The idea of making a profit is what comes to mind when you talk about organizations in the business world. Most organizations in the world aim to make a profit from the sale of their products and services. Customer value is often overlooked but vital for profitability. In this paper, the major focus is on how organizations can strike a balance between customer value and profit. This in reaction to the opinion from other writers that there should be a healthy balance between giving value to both company and customer.
Customer value is closely linked to Corporate Social Responsibility. They are almost one and the same thing. It is about conducting your business such that, while you are meeting the requirements and expectations of shareholders, you are also meeting those of the customer (Dave, Kesselheim, Qiu, & Hartzema, 2017). This is especially important as they are the most important source of income for any for-profit organization.
The human as a resource is the most important above all others. This includes employees, but the more important one is the customer. The need to provide value to customers is fast becoming a concern for modern businesses. Looking at the example of a company like Google, the Information Technology giant has made major divestments to improve the customer experience rather than make money (Stewart & Brown, 2019).

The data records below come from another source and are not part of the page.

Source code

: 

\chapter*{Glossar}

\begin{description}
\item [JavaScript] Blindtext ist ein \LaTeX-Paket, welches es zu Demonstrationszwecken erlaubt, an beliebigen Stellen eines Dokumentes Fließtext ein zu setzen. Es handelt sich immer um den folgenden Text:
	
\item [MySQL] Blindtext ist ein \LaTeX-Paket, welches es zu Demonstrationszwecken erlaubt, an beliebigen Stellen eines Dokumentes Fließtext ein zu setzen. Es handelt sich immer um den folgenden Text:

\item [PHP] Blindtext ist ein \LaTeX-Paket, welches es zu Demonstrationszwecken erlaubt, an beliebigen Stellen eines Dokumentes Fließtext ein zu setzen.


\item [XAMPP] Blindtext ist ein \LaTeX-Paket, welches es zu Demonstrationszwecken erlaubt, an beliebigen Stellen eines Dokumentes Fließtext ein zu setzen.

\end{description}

Google has an annual revenue of over $136 billion. The figure is huge, meaning the investors and shareholders are getting all the returns and smiling all the way to the bank, right?? Wrong. First of all, the deductions from the cost of operations have not been factored in. Second, making that much comes with its responsibilities, which must entail giving real value for money paid for products. As the saying goes, 'With great power comes great responsibility.
Customer value does not come cheap, especially when dealing with a large multi-billion-dollar corporation with a world-wide coverage as a browser. There are factors to consider before diving right in - the main size of the customer base. Google had at least 2 billion users worldwide, as of 2015. The numbers have been fluctuating due to competition from other browsers like; Bing and Edge by Microsoft. But the main idea is, it has passed the 1 billion+ mark.

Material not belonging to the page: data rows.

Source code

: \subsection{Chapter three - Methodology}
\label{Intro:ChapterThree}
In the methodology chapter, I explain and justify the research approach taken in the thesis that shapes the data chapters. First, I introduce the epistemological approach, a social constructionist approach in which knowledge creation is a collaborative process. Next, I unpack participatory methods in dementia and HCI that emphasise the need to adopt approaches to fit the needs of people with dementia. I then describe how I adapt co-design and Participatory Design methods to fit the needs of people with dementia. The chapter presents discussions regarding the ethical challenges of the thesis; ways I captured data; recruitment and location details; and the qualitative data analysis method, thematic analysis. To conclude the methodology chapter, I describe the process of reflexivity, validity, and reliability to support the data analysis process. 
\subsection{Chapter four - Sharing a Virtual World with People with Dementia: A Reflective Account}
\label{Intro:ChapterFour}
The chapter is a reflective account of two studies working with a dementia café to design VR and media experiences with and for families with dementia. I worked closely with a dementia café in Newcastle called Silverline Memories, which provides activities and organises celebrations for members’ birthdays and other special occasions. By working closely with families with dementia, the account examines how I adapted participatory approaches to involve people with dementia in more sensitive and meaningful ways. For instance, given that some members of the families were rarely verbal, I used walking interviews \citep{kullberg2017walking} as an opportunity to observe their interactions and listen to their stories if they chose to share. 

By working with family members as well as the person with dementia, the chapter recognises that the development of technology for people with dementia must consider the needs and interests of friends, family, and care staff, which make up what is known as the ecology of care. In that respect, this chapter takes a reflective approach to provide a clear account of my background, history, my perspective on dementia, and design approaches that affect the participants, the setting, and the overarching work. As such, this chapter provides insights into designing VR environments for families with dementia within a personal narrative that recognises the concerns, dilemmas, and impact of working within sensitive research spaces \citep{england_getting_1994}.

The large customer base means that Google has to deal with the huge costs of delivering value to its clients. It has a 24/7 automated customer care system that attracts costs; electricity, internet connectivity (data), etc. Online access to educational material is fast becoming a basic need in today's Academic world (Jaffe, 2018). Google could easily take advantage of the fact that they are market leaders with millions in need of their products. Instead, the company gives world-class value to customers and is even ranked Best Employer in the world.
Value provision to customers is not a priority for some companies. It is no surprise returning a defective product to a manufacturer or seller, only to be told 'goods once sold cannot be bought.' Money is wasted on a product that does not give the desired value. A common in developing countries of Africa and Asia. Kenyan Retailers, e.g., Tuskys Supermarket chain. It is a tedious process to return defective goods, and the management may even claim the buyer ruined the product themselves (Sultana, & Ashraf, 2019). This shows little to no concern about customer needs.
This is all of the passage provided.